Nói Albínói. Directed by Dagur Kári, 2004.
Imagine my surprise when Gabe´s friend Cliff picked up my Netflix copy of Nói and said, "Hey, this is a really great film." I don't have too many acquaintances that share my love of Icelandic film! I did find out that our university library and our local independent video store both have it. I just finished watching it for the second time, and liked it even better than the first.
Nói is an outsider in many ways. Casting him as an albino just emphasizes his otherness. He has a shaven head, a basement hideaway. He wants to connect to others, but can't. He does connect with Iris, another outsider, but their relationship has a doomed feel.
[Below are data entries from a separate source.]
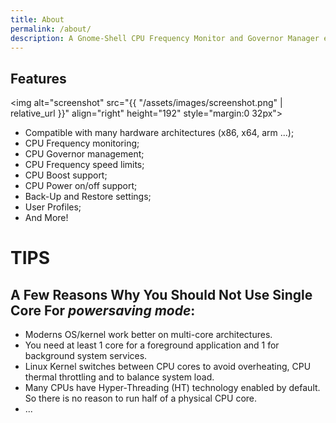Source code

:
 ```yaml
---
title: About
permalink: /about/
description: A Gnome-Shell CPU Frequency Monitor and Governor Manager extension. <br />This is a lightweight CPU scaling monitor and a powerful CPU management tool using standard cpufreq kernel modules to collect information and manage governors.
---
```


## Features
<img alt="screenshot" src="{{ "/assets/images/screenshot.png" | relative_url }}" align="right" height="192" style="margin:0 32px">

* Compatible with many hardware architectures (x86, x64, arm ...);
* CPU Frequency monitoring;
* CPU Governor management;
* CPU Frequency speed limits;
* CPU Boost support;
* CPU Power on/off support;
* Back-Up and Restore settings;
* User Profiles;
* And More!

# TIPS
## A Few Reasons Why You Should Not Use Single Core For _powersaving mode_:
* Moderns OS/kernel work better on multi-core architectures.
* You need at least 1 core for a foreground application and 1 for background system services.
* Linux Kernel switches between CPU cores to avoid overheating, CPU thermal throttling and to balance system load.
* Many CPUs have Hyper-Threading (HT) technology enabled by default. So there is no reason to run half of a physical CPU core.
* ...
Nói is very bright, but doesn't choose to conform at school. In one scene he decides to send his tape recorder in instead of attending class himself. Not a bad idea, really; this way he would be able to keep up and not be a distraction to the other students--kind of like long distance learning, right? His teacher doesn't see it that way. As is so often the case in education, the problem isn't the one student who refuses to do things "the right way", but rather what would happen if other students chose a similar path.
Nói doesn't live in a traditional family, but that isn't unusual in Iceland, or other places for that matter. He lives with his batty grandmother, and spends some time with his Dad, a dysfunctional individual who drinks too much, can't control his temper, regrets his wasted life, and is hopelessly waiting...for who knows what?
Will Nói will ever find a place to belong? He uses an old viewfinder to "escape" to Hawaii, and perhaps it is only that kind of distance which will afford him a fresh start.
A shotgun is featured in three memorable scenes. First, his grandmother uses it as an alarm clock. She shoots it out the window: "Nói, you're going to be late for school." Later in the film Nói tries unsuccessfully to hold up the local bank. But his reputation precedes him, and no one will take him seriously. In a telling scene huge icicles from a frozen waterfall hang motionless, suspended, waiting for a thaw. Nói blasts them down with the shotgun, precipitating their transformation. That sort of raw, unexpected violence may be what Nói himself needs in order to change.
The commentary by youthful director Dagur is worth listening to after seeing the film. He refers to the ambiguity of the action and his main character: is the film dealing with tragedy or liberation? Either way, it treats the subject with a lot of humor, a discerning touch, and great acting.